Jim Manley, a direct abutter who has opposed the project since it first surfaced in late 2024, filed a motion for rehearing last week through his attorneys. The board will review his request at a special meeting tonight at 6 p.m. at City Hall.

Manley’s filing claims the board ignored evidence of potential hazards, failed to require a new traffic study, and allowed the applicant, Jaffrey-based G2 Holdings, to move forward despite discrepancies in its testimony about truck traffic and visual impacts. He also alleges the company misled the board about the timing of groundwater measurements.

An attorney for G2, Ariane Ice, rejected the allegations, arguing Manley may not have legal standing and that his concerns about noise, dust, property values, and visual impacts are either overstated or already addressed through the permitting conditions. G2 has maintained that existing tree buffers will remain in place, that ledge faces left behind are common in New Hampshire landscapes, and that testimony from neighbors of its Gilsum pit has no bearing on the Keene site.

Keene Senior Planner Mari Brunner noted that state law allows any interested person, including abutters, to petition for a rehearing. If the board agrees to one, it would be limited to the issues raised in Manley’s motion and must be scheduled within 30 days. Friday’s session, however, will not include public comment.

At issue is the board’s Sept. 8 decision to approve the project on a 7–1 vote, attaching strict conditions on blasting, traffic, environmental safeguards, and liability insurance. That approval followed months of contentious hearings where residents from Keene, Sullivan, and Roxbury warned of damage to wells and homes, increased truck traffic, and permanent scarring of the Nims Hill landscape.

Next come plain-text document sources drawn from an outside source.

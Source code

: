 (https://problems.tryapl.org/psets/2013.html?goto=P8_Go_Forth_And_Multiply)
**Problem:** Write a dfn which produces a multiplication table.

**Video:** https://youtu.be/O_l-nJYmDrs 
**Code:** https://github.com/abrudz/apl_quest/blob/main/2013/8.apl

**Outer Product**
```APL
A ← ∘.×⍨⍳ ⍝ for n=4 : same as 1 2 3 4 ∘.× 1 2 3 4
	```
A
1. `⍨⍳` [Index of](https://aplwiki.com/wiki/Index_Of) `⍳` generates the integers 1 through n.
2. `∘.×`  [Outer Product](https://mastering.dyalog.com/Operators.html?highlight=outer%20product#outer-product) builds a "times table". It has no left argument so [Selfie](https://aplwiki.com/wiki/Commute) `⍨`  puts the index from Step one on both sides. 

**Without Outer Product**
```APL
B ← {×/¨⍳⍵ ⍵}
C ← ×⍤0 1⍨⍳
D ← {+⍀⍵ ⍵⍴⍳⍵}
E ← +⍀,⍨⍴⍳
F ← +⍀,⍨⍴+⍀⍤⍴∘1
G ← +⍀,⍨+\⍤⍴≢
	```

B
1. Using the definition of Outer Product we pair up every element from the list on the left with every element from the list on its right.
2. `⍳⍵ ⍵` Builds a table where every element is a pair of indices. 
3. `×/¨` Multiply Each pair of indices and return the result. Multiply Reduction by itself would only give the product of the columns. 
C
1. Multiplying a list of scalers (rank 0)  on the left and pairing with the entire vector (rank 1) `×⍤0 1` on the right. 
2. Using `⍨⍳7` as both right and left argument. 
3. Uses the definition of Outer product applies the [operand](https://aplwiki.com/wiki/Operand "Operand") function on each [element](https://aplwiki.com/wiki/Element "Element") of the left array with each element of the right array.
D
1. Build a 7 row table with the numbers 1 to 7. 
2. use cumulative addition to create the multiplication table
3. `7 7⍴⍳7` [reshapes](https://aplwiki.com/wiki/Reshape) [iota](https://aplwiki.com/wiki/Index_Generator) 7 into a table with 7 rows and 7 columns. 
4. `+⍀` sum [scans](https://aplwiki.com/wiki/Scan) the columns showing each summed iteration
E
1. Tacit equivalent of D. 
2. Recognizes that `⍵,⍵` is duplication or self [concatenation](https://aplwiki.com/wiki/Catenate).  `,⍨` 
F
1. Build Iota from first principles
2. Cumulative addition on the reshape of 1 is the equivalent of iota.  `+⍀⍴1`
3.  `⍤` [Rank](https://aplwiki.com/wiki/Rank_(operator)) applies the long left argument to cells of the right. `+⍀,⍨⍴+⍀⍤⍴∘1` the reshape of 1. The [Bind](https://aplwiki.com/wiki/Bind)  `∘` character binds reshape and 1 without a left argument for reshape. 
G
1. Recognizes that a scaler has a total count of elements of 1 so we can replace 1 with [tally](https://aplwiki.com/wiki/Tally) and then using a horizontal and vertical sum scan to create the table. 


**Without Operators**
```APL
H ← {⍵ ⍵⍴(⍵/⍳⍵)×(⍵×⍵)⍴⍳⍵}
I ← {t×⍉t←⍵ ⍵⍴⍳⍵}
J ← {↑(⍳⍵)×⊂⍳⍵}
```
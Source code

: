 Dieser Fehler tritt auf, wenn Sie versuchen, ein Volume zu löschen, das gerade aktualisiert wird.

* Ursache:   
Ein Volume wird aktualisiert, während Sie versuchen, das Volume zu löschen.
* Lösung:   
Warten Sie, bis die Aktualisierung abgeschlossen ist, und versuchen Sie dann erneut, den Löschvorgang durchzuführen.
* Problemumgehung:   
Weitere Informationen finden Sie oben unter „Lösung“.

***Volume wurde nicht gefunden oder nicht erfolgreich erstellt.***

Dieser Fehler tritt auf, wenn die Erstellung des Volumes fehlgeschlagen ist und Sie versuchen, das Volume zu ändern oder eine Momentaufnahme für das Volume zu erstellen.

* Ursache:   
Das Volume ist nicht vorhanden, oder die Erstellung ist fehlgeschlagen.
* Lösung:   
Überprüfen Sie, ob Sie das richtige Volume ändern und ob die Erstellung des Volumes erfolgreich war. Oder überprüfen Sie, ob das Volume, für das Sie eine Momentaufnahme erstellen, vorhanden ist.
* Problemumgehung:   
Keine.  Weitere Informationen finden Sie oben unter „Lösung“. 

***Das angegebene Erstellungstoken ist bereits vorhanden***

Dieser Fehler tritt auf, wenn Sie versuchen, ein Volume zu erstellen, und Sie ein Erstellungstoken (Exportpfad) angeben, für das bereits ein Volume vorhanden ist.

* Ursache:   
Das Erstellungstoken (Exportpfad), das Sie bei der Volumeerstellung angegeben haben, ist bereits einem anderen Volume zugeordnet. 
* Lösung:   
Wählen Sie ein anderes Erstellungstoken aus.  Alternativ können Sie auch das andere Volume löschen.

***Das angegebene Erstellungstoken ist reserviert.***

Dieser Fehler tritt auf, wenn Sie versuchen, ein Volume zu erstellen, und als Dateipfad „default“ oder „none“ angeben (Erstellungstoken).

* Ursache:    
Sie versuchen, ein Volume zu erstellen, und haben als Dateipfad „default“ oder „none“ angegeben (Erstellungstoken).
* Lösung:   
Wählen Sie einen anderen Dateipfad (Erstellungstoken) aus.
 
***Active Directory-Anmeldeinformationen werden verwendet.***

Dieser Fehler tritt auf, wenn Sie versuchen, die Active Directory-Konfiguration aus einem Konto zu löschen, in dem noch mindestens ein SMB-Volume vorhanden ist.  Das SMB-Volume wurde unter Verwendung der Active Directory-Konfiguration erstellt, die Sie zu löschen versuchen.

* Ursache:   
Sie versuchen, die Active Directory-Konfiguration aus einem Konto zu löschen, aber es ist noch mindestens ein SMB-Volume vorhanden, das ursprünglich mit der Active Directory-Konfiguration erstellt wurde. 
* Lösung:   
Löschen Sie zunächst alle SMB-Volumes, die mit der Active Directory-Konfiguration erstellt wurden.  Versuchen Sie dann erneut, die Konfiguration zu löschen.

The expansion would unfold in phases over the next 13 years, pushing operations up the hillside and eventually across the Keene–Sullivan town line. While G2’s application in Keene said truck trips would not increase, the company told Sullivan officials in April that loads could rise to 60–75 per day. Ice later explained the discrepancy as a difference in measuring “trips” versus “truckloads.”

The Sullivan Zoning Board is scheduled to decide on the Sullivan portion of the project Oct. 15.